I was also thrilled to hear in Barbara Tillett's question from the audience that LC is close to making some of their vocabularies (she didn't say which ones, presumably things like the language codes - I suppose it's too much to hope LCSH would be included) available via SKOS. This is the first I've heard of that initiative, but I think it's fantastic. It's something my institution would be able to take advantage of fairly quickly.

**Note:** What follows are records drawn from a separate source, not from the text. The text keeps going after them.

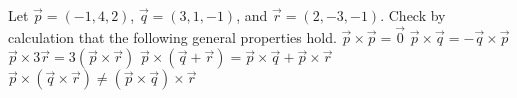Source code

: 
\begin{Exercise}[
name={},
title={}, 
difficulty=0,
origin={\cite{SM}}]
Let $\vec{p}=(-1,4,2)$, $\vec{q}=(3,1,-1)$, and $\vec{r}=(2,-3,-1)$. Check by calculation that the following general properties hold.
\Question $\vec{p}\times\vec{p}=\vec{0}$
\Question $\vec{p}\times\vec{q}=-\vec{q}\times\vec{p}$
\Question $\vec{p}\times3\vec{r}=3(\vec{p}\times\vec{r})$
\Question $\vec{p}\times(\vec{q}+\vec{r})=\vec{p}\times\vec{q}+\vec{p}\times\vec{r}$
\Question $\vec{p}\times(\vec{q}\times\vec{r})\neq(\vec{p}\times\vec{q})\times\vec{r}$
\end{Exercise}

\begin{Answer}
\end{Answer}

But back to the big picture, which I think is the most significant part of this week's presentation. The working group has outlined a vision that goes far beyond the mechanics of bibliographic control, into the scope and functions of discovery and use applications. I think this is a significant development, one that has gone in exactly the right direction. It only makes sense to analyze how we do bibliographic control if we fully understand what it is that work is supporting. I don't recall any of the webcast presenters saying this in so many words, but the vision that was outlined was not just one for library catalogs as we define them today. It covered information systems in the larger sense, and how they could interact. The future of bibliographic control is not just the design of records we create and store; it's a fluid, connected, living information environment in which libraries are but one (albeit important) player. What an exciting time to be a librarian!